(Dataset entries)
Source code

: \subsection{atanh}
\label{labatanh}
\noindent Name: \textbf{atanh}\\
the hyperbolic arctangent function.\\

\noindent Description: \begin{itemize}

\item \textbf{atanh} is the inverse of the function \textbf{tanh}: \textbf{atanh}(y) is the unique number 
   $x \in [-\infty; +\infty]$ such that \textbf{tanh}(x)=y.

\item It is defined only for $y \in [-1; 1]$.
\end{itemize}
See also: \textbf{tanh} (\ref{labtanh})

---

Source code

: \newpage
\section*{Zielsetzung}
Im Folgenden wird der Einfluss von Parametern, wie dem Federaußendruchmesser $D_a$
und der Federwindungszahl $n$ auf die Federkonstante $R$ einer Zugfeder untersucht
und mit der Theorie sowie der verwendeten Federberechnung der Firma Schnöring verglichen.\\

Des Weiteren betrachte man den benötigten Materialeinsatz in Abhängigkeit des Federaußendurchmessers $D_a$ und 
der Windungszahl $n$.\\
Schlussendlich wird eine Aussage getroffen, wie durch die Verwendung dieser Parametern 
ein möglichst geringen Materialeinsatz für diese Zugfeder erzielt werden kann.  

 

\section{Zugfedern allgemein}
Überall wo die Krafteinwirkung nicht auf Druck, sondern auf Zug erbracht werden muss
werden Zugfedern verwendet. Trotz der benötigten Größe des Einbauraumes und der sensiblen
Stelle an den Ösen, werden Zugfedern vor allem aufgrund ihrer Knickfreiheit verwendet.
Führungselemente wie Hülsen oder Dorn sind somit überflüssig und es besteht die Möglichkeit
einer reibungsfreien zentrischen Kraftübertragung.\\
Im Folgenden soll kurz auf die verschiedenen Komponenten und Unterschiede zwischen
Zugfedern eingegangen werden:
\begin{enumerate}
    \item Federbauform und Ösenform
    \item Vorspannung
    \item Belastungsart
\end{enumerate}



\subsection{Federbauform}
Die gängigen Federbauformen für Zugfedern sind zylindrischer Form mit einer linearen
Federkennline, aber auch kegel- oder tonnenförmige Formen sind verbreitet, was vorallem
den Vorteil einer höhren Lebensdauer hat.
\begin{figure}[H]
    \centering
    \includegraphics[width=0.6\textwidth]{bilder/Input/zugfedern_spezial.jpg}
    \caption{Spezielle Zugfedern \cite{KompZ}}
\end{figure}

==

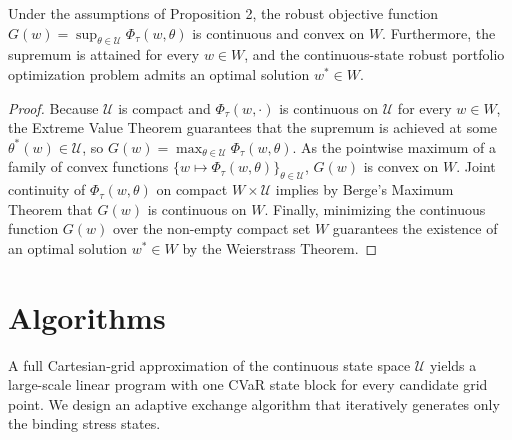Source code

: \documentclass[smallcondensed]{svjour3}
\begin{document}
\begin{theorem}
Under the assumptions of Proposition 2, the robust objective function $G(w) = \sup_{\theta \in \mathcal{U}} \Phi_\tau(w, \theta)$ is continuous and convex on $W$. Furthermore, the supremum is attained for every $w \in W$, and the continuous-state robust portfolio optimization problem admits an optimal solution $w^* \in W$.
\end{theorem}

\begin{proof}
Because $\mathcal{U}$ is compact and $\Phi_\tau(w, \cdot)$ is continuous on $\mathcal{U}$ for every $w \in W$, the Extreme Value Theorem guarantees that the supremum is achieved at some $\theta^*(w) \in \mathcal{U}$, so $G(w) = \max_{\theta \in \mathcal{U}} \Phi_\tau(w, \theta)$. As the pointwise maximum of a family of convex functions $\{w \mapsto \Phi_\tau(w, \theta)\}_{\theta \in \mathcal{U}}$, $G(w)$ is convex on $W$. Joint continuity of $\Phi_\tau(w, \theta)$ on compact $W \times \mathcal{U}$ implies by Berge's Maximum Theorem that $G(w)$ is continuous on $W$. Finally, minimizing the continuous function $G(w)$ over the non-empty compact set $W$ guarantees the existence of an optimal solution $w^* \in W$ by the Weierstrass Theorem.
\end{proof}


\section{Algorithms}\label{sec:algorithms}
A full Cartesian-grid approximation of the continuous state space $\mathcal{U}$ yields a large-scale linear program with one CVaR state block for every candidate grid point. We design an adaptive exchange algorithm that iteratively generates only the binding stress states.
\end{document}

**What is expected:**
Scan the entries above and report the number of lines that contain the word "label", with no added text.

**Solved exercise:**
2